═══ DATA IN THIS EXERCISE
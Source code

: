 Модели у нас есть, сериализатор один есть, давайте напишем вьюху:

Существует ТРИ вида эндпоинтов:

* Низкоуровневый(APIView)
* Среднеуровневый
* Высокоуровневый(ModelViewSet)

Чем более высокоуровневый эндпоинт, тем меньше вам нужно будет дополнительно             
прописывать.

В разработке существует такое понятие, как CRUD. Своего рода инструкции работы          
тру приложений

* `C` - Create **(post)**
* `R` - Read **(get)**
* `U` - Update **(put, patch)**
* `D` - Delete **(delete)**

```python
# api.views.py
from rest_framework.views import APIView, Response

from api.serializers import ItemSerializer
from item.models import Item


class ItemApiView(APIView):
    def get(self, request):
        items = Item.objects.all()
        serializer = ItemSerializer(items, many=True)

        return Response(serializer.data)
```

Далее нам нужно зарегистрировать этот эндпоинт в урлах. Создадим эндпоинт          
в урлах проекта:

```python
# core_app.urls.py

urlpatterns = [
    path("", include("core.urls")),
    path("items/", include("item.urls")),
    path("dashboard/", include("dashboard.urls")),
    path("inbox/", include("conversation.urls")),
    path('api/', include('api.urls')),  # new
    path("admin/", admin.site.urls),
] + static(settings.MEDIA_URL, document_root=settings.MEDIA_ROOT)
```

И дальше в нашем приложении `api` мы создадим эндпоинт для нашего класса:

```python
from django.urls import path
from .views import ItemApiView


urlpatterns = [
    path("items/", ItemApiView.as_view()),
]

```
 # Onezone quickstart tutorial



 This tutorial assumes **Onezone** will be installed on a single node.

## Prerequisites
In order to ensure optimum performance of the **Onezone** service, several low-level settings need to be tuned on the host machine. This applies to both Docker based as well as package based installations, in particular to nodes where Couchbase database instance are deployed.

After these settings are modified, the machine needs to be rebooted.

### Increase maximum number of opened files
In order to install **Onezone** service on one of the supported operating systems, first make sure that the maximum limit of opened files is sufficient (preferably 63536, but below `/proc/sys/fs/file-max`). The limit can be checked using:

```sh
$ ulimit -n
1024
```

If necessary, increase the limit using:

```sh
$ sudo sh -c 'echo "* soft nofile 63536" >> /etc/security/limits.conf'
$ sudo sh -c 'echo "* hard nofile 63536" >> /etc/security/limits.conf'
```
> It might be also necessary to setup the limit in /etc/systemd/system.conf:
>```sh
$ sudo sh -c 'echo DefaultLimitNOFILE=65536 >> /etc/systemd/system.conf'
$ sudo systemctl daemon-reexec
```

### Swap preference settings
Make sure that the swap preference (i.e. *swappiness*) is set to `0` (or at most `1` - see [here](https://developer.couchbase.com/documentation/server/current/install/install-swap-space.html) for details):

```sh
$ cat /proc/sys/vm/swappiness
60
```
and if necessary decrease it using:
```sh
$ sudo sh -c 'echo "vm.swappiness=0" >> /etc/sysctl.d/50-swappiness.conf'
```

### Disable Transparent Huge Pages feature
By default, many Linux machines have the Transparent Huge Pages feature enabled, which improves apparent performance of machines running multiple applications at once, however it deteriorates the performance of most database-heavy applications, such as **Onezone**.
══════
# DIRECTIONS FOR THIS TASK:
The data above should be copied out with complete accuracy.

# TASK SOLUTION:
Source code

: Модели у нас есть, сериализатор один есть, давайте напишем вьюху:

Существует ТРИ вида эндпоинтов:

* Низкоуровневый(APIView)
* Среднеуровневый
* Высокоуровневый(ModelViewSet)

Чем более высокоуровневый эндпоинт, тем меньше вам нужно будет дополнительно             
прописывать.

В разработке существует такое понятие, как CRUD. Своего рода инструкции работы          
тру приложений

* `C` - Create **(post)**
* `R` - Read **(get)**
* `U` - Update **(put, patch)**
* `D` - Delete **(delete)**

```python
# api.views.py
from rest_framework.views import APIView, Response

from api.serializers import ItemSerializer
from item.models import Item


class ItemApiView(APIView):
    def get(self, request):
        items = Item.objects.all()
        serializer = ItemSerializer(items, many=True)

        return Response(serializer.data)
```

Далее нам нужно зарегистрировать этот эндпоинт в урлах. Создадим эндпоинт          
в урлах проекта:

```python
# core_app.urls.py

urlpatterns = [
    path("", include("core.urls")),
    path("items/", include("item.urls")),
    path("dashboard/", include("dashboard.urls")),
    path("inbox/", include("conversation.urls")),
    path('api/', include('api.urls')),  # new
    path("admin/", admin.site.urls),
] + static(settings.MEDIA_URL, document_root=settings.MEDIA_ROOT)
```

И дальше в нашем приложении `api` мы создадим эндпоинт для нашего класса:

```python
from django.urls import path
from .views import ItemApiView


urlpatterns = [
    path("items/", ItemApiView.as_view()),
]

```
 # Onezone quickstart tutorial



 This tutorial assumes **Onezone** will be installed on a single node.

## Prerequisites
In order to ensure optimum performance of the **Onezone** service, several low-level settings need to be tuned on the host machine. This applies to both Docker based as well as package based installations, in particular to nodes where Couchbase database instance are deployed.

After these settings are modified, the machine needs to be rebooted.

### Increase maximum number of opened files
In order to install **Onezone** service on one of the supported operating systems, first make sure that the maximum limit of opened files is sufficient (preferably 63536, but below `/proc/sys/fs/file-max`). The limit can be checked using:

```sh
$ ulimit -n
1024
```

If necessary, increase the limit using:

```sh
$ sudo sh -c 'echo "* soft nofile 63536" >> /etc/security/limits.conf'
$ sudo sh -c 'echo "* hard nofile 63536" >> /etc/security/limits.conf'
```
> It might be also necessary to setup the limit in /etc/systemd/system.conf:
>```sh
$ sudo sh -c 'echo DefaultLimitNOFILE=65536 >> /etc/systemd/system.conf'
$ sudo systemctl daemon-reexec
```

### Swap preference settings
Make sure that the swap preference (i.e. *swappiness*) is set to `0` (or at most `1` - see [here](https://developer.couchbase.com/documentation/server/current/install/install-swap-space.html) for details):

```sh
$ cat /proc/sys/vm/swappiness
60
```
and if necessary decrease it using:
```sh
$ sudo sh -c 'echo "vm.swappiness=0" >> /etc/sysctl.d/50-swappiness.conf'
```

### Disable Transparent Huge Pages feature
By default, many Linux machines have the Transparent Huge Pages feature enabled, which improves apparent performance of machines running multiple applications at once, however it deteriorates the performance of most database-heavy applications, such as **Onezone**.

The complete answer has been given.